Rivista Anarchica Online
Difendere la democrazia?
Carissimi compagni, (...)
Anzitutto devo rallegrarmi col tipografo ed il correttore. Poche volte mi è successo di
non trovare in una cosa mia o d'altri un po' lunga nemmeno uno sbaglio di stampa.
Veramente ce n'è uno: Freidman invece di Friedman. "A" è eccezionalmente corretta.
Sono anche contenta - e forse un po' sorpresa - che non
abbiate trovato altri elementi di
dissenso, che quelli che segnalate nell'introduzione alla mia lettera (Difendere la
democrazia?, "A" 98) e che si riferiscono a due punti molto marginali, che non hanno
niente a che vedere colla sostanza della mia posizione. In quanto al primo, sono d'accordo con voi e Masini che quelli che sono passati al
fascismo non avevano di compagni che il nome. Ma essi si credevano anarchici e gli altri
li accettavano come tali.

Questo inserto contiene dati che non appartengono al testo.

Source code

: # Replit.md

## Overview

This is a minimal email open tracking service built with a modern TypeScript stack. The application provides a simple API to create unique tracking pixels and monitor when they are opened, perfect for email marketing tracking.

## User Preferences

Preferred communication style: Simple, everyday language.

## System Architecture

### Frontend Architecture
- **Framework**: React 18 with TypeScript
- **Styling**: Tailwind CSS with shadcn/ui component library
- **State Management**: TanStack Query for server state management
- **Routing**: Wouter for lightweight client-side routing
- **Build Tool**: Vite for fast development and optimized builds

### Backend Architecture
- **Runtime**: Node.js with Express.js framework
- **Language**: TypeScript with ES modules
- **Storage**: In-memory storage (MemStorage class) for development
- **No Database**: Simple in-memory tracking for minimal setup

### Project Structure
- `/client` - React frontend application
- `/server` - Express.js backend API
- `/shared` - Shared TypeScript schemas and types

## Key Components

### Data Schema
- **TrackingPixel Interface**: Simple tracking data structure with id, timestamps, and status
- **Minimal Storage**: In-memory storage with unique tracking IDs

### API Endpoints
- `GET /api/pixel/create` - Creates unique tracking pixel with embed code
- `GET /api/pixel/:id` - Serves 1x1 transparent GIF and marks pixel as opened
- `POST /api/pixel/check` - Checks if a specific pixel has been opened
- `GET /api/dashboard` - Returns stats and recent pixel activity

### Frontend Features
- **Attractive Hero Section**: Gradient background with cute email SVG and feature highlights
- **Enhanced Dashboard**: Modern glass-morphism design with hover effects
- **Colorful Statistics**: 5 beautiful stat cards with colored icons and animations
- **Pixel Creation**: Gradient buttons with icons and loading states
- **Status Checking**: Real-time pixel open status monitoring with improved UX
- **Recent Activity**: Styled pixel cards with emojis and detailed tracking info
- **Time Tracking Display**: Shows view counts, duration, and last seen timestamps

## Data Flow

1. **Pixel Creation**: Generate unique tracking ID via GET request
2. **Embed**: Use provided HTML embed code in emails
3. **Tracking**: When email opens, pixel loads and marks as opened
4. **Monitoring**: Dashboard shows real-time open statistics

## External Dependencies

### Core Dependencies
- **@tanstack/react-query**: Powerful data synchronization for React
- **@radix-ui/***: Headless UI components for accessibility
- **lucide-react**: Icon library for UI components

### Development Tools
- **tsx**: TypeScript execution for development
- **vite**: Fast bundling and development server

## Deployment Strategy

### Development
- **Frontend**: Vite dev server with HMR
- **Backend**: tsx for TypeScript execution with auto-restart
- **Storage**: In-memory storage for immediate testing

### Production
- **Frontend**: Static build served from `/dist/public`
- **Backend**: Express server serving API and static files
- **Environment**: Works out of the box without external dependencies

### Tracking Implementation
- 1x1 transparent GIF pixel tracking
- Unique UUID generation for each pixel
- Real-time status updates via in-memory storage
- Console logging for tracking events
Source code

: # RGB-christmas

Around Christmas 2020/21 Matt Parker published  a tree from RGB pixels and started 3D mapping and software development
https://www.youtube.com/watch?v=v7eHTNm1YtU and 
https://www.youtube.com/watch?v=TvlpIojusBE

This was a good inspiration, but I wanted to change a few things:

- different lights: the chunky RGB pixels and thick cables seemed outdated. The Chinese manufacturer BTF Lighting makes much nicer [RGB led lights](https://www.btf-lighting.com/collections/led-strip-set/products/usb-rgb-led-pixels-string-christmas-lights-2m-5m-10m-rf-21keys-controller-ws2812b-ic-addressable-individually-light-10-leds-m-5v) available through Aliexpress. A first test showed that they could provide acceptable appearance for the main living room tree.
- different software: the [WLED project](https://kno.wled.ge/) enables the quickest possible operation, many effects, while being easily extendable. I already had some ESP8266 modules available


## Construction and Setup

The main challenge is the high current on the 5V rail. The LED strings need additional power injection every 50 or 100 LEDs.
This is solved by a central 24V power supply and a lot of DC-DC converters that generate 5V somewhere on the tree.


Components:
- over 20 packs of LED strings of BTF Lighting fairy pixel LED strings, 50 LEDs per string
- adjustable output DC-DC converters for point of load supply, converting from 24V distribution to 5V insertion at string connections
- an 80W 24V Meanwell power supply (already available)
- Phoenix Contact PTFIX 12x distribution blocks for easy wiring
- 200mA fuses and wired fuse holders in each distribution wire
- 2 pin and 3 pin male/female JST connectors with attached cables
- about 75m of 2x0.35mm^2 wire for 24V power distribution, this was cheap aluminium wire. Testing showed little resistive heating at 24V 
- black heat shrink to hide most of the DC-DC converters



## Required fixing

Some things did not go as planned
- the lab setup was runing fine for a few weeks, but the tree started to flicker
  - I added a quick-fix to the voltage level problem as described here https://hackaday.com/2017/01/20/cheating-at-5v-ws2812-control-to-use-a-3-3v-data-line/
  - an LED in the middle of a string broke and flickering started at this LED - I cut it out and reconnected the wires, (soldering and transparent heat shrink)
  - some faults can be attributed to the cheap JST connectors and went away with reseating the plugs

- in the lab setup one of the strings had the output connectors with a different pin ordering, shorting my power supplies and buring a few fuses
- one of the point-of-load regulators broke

Ed è il fatto che fosse possibile un tale equivoco che m'interessa
in appoggio di quel che sostengo, che è che il termine "individualismo" è equivoco e
pericoloso perché copre due atteggiamenti diversi, che possono essere opposti. E lo
stesso si può dire per il relativo atteggiamento "antidemocratico". Ma tra "pochissimi" e
"nessuno" la differenza, agli effetti dell'argomentazione, non è poi tale da costituire
dissenso. Può, sì, dar luogo a qualche precisazione: e allora vi dirò che, tra i casi noti,
ve ne posso citare, oltre Arpinati, almeno tre: Massimo Rocca (Libero Tancredi,
individualista, con cui babbo ebbe, quando questi si definiva anarchico, una polemica,
credo, piuttosto incresciosa), Libero Merlino e Maria Rygier. Pensandoci bene si può
scovare forse qualche altro, ma in realtà si tratta di un numero insignificante. L'altro punto riguarda i diplomatici. Mi sembra che voi mi abbiate frainteso. Quello
che
voi dite, è vero: sono incerti del mestiere. Ma il cambiamento c'è ed è significativo nel
senso di uno spostamento obiettivo dei valori all'interno della classe dominante. Fino a
poco tempo fa ci sono stati pochissimi esempi di violazione dell'immunità diplomatica. Il
caso di Bernabò Visconti (credo che sia lui), che fece mangiare agli ambasciatori le
pergamene di cui erano portatori, con i sigilli di piombo e tutto, è stata un'eccezione
degna di figurare sui manuali di storia. Quel che mi interessava era dimostrare che,
fermi restando gli scopi e le aspirazioni, gli ostacoli che vi si oppongono hanno cambiato
natura e sono diversi; o, quando sono gli stessi, hanno perso o preso importanza. E sono
cose di cui bisogna tener conto perché l'elica del nostro aeroplanino non giri a vuoto. Saluti affettuosi.